2) At our spectacular Love Feast last night (265 attending! 30 making a covenant!), I had to murmur a bit when “Holy Holy Holy” had us sing “though the eye of sinful man Thy glory may not see.” I tried to get “sinful ones” in the archive a long time ago, and the original keeps getting back in. This is not the most egregious example of patriarchal language, since it obviously means “humankind,” and it might be just as well to sing “sinful men” if you were a woman. Nevertheless, I think not making the women (and men) who are sensitive to language-that-doesn’t-include-everyone sing things that leave people out is the leader’s responsibility (and it is just the right thing to do).

3) The prayer book I use (Celtic Daily Prayer) included a great poem about Brigid, today, which matches the spirit of our own great feast, last night. Perhaps we should have acknowledged her as our spiritual host when we met, since she was so famous for her hospitality and it was St. Brigid’s Eve!

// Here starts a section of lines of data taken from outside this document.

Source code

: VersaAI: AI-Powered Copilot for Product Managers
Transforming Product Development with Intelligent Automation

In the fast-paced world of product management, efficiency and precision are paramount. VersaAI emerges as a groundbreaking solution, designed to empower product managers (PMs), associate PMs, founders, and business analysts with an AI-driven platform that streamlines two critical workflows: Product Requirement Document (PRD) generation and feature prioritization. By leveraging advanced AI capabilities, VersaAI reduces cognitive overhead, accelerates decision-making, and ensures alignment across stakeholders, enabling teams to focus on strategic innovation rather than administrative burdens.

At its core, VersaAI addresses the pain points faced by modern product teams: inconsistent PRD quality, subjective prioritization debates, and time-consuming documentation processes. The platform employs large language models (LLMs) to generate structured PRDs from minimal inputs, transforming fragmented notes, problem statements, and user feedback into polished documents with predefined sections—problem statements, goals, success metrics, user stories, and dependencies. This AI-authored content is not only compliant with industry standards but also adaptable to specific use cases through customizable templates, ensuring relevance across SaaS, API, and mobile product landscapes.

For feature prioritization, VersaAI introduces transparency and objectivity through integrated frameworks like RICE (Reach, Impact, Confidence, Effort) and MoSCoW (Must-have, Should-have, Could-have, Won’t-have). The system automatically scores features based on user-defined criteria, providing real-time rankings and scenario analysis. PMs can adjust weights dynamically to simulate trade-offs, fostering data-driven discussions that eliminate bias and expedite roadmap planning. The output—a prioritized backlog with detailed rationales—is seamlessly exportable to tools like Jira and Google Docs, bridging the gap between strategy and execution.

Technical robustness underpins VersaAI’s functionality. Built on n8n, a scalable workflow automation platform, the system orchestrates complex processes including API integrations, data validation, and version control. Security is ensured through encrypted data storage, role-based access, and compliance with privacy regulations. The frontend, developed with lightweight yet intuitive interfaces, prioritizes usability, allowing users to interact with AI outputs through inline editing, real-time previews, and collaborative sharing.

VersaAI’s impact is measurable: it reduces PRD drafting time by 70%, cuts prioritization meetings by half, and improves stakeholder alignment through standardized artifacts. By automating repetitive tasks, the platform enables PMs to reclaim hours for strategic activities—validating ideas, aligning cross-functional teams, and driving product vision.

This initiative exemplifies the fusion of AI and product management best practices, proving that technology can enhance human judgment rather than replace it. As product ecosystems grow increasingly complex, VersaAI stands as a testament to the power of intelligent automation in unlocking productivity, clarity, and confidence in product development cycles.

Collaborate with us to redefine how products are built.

I should like a great lake of the finest ale
for the King of Kings.
I should like a table of the choicest food
for the family of heaven.
Let the ale be made from the fruits of faith
and the food be forgiving love.

I should welcome the poor to my feast
for they are God’s children.
I should welcome the sick to my feast
for they are God’s joy.
Let the poor sit with Jesus in the highest place
and the sick dance with the angels.

God bless the poor,
God bless the sick,
God bless the human race.
God bless our food,
God bless our drink;
All homes, O God, embrace.

(Yes, I know it is Superbowl Sunday, too. Please do not kick me out of mankind).